In my opinion, the importance of children having a relationship with extended family including grandparents was recognised even prior to the amendments made by the Family Law Amendment (Shared Parental Responsibility) Act. A number of cases dealt with issues regarding applications by persons who were not biologically related to a child but were people significant to the care, welfare and development of a child.
In Stevens and Lee (1991) FLC 92-201 (per Kay J) the paternal grandmother sought to have contact with her grandchild. The grandmother’s son was deceased and there was a highly acrimonious relationship between the mother and the paternal grandmother At page 78,384 Kay J stated:—
There then comes a second stage, if I may place matters in degree of appropriateness, where a child has a long and well- established relationship with a person other than the parent. This can be a grandparent; it can be a cousin; it can be a godparent; it can be the next door neighbour; it can be the babysitter; or it can be a step-parent. In those cases, if the Court is satisfied that the relationship is of significance to the child, that a bond exists and that the child will suffer detriment if the bond is severed, the degree of suffering then has to be weighed against the degree of hostility which exists in the custodial parent.
In those circumstances if the court is satisfied that the welfare of the child will be best served by continuing the association the child has with the person the parent does not desire the child to associate with any longer, the Court will not hesitate but to continue the relationship. However, it starts from a different premise than it does with non- custodial parents, that is, when it starts dealing with people who are not the natural parents the Court does not necessarily commence from the assumption that access is going to be good for the child.
His Honour then went on (at 78,385):
For my own sociological part, I would say that the more loving, caring people this child can have contact with, the better for the child. The greater exposure the child can have to its biological links with its paternal grandparents, the better for the child, short and long-term. We live in troubled economic times and by way of example, in 20 years' time D may have need for finance in establishing a house, in purchasing a car, in any number of areas. The more people that are loving and close to him and can help him, who feel an obligation towards him, the healthier it will be for D.

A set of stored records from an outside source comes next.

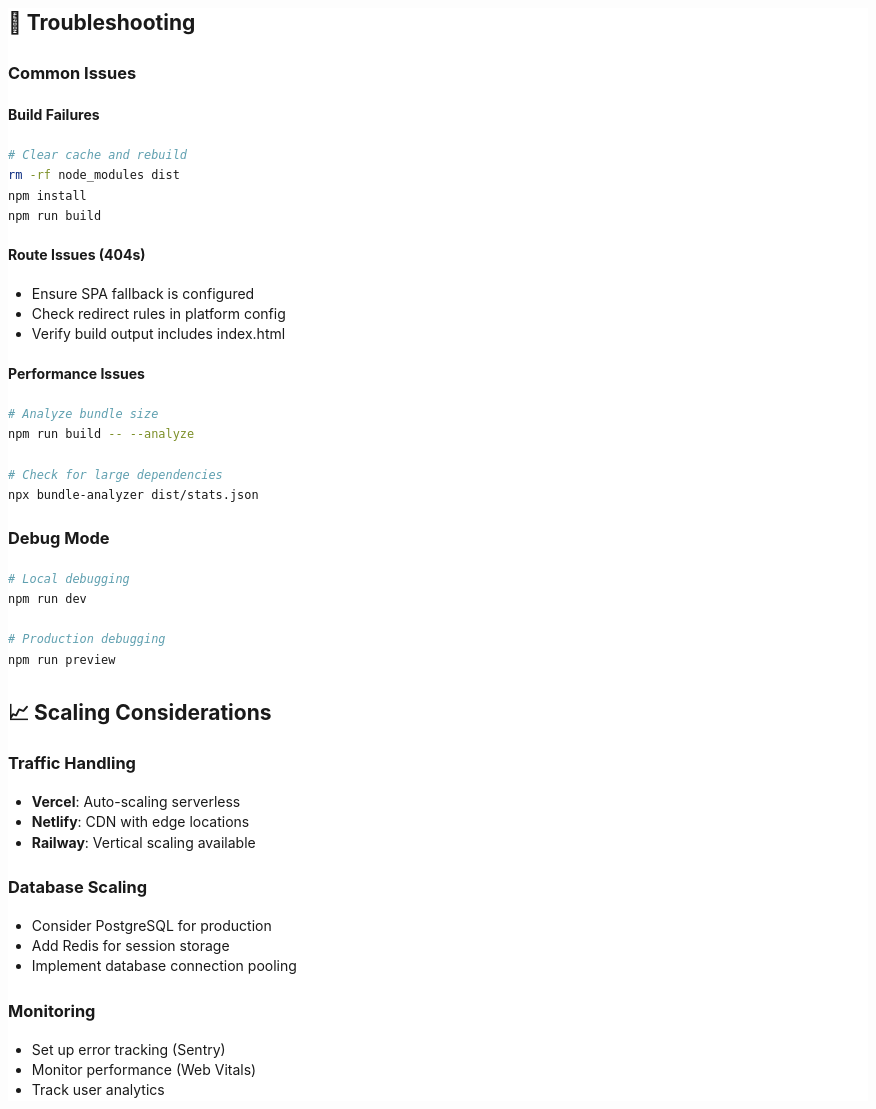 ## 🚨 Troubleshooting

### Common Issues

#### Build Failures
```bash
# Clear cache and rebuild
rm -rf node_modules dist
npm install
npm run build
```

#### Route Issues (404s)
- Ensure SPA fallback is configured
- Check redirect rules in platform config
- Verify build output includes index.html

#### Performance Issues
```bash
# Analyze bundle size
npm run build -- --analyze

# Check for large dependencies
npx bundle-analyzer dist/stats.json
```

### Debug Mode
```bash
# Local debugging
npm run dev

# Production debugging
npm run preview
```

## 📈 Scaling Considerations

### Traffic Handling
- **Vercel**: Auto-scaling serverless
- **Netlify**: CDN with edge locations
- **Railway**: Vertical scaling available

### Database Scaling
- Consider PostgreSQL for production
- Add Redis for session storage
- Implement database connection pooling

### Monitoring
- Set up error tracking (Sentry)
- Monitor performance (Web Vitals)
- Track user analytics
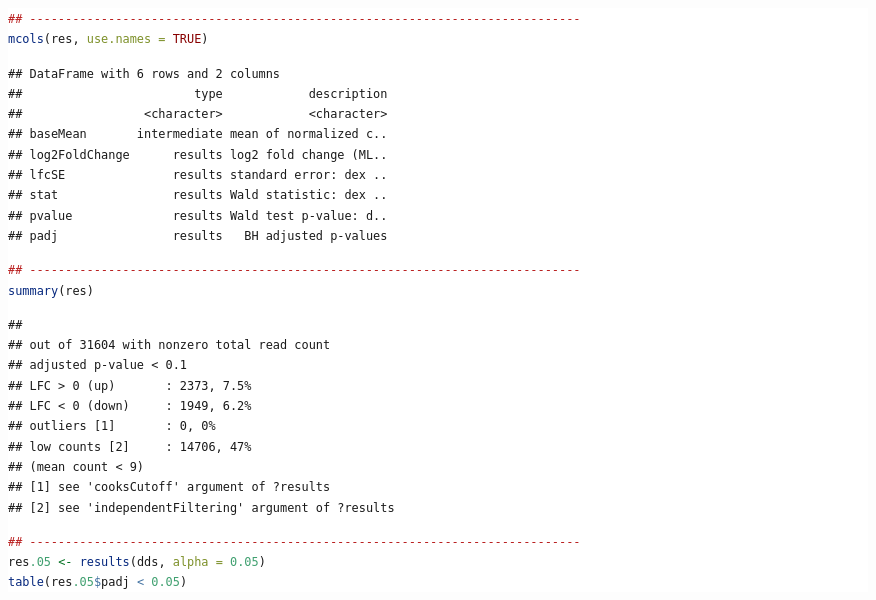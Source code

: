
 ``` r
## -----------------------------------------------------------------------------
mcols(res, use.names = TRUE)
```

    ## DataFrame with 6 rows and 2 columns
    ##                        type            description
    ##                 <character>            <character>
    ## baseMean       intermediate mean of normalized c..
    ## log2FoldChange      results log2 fold change (ML..
    ## lfcSE               results standard error: dex ..
    ## stat                results Wald statistic: dex ..
    ## pvalue              results Wald test p-value: d..
    ## padj                results   BH adjusted p-values

``` r
## -----------------------------------------------------------------------------
summary(res)
```

    ## 
    ## out of 31604 with nonzero total read count
    ## adjusted p-value < 0.1
    ## LFC > 0 (up)       : 2373, 7.5%
    ## LFC < 0 (down)     : 1949, 6.2%
    ## outliers [1]       : 0, 0%
    ## low counts [2]     : 14706, 47%
    ## (mean count < 9)
    ## [1] see 'cooksCutoff' argument of ?results
    ## [2] see 'independentFiltering' argument of ?results

``` r
## -----------------------------------------------------------------------------
res.05 <- results(dds, alpha = 0.05)
table(res.05$padj < 0.05)
```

However, due to Kay J’s concern that the Mother’s hostility towards the paternal grandmother would impact badly on her own relationship with the child, he did not make an order for physical contact (at 78,385): “I do not think that the benefits the child would get at this stage from direct contact would outweigh the trauma and difficulties which would be brought about by the mother's attitude, whether the mother's attitude is well held or not”.
In regards to the extract from Stevens v Lee, it is however worth noting the comments of the Full Court in M & T [2003] FamCA 602 where Kay, May and Waddy JJ state at 26: “Stevens (supra) should be viewed in light of the fact that it was decided before the amendments in 1995 which included the inclusion of section 60B and the principles espoused therein”. See also Re C and D (1998) FLC 92-815 and KAM v MJT;JIG (Intervener) (1999) FLC 92-847.
BACKGROUND
The Mother attended school in New Zealand and after completing her schooling undertook and completed a full time course for three years. The Mother always lived with her parents.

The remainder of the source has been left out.